**Description of the task:**
When a line in the entries contains the word "static", copy that line in full.

════════════════

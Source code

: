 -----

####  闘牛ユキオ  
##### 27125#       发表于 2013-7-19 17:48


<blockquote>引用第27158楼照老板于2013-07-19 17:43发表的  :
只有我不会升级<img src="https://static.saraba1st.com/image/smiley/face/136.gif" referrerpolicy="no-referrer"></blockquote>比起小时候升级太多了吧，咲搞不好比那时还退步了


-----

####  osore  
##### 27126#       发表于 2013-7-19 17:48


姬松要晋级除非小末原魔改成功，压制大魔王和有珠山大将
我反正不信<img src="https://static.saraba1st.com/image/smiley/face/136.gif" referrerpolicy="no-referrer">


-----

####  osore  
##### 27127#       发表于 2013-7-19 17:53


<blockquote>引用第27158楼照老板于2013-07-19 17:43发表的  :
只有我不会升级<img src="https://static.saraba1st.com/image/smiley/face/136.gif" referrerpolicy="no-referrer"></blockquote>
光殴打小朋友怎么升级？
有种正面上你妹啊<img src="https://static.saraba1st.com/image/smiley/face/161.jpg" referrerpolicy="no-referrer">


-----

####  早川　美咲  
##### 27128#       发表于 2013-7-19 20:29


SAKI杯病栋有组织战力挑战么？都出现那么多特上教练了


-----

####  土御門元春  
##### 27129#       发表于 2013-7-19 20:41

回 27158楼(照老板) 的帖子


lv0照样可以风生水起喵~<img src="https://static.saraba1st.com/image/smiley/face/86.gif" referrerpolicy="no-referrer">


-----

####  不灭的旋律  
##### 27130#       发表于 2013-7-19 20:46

════════════════

**Response to the exercise:**
只有我不会升级<img src="https://static.saraba1st.com/image/smiley/face/136.gif" referrerpolicy="no-referrer"></blockquote>比起小时候升级太多了吧，咲搞不好比那时还退步了
我反正不信<img src="https://static.saraba1st.com/image/smiley/face/136.gif" referrerpolicy="no-referrer">
只有我不会升级<img src="https://static.saraba1st.com/image/smiley/face/136.gif" referrerpolicy="no-referrer"></blockquote>
有种正面上你妹啊<img src="https://static.saraba1st.com/image/smiley/face/161.jpg" referrerpolicy="no-referrer">
lv0照样可以风生水起喵~<img src="https://static.saraba1st.com/image/smiley/face/86.gif" referrerpolicy="no-referrer">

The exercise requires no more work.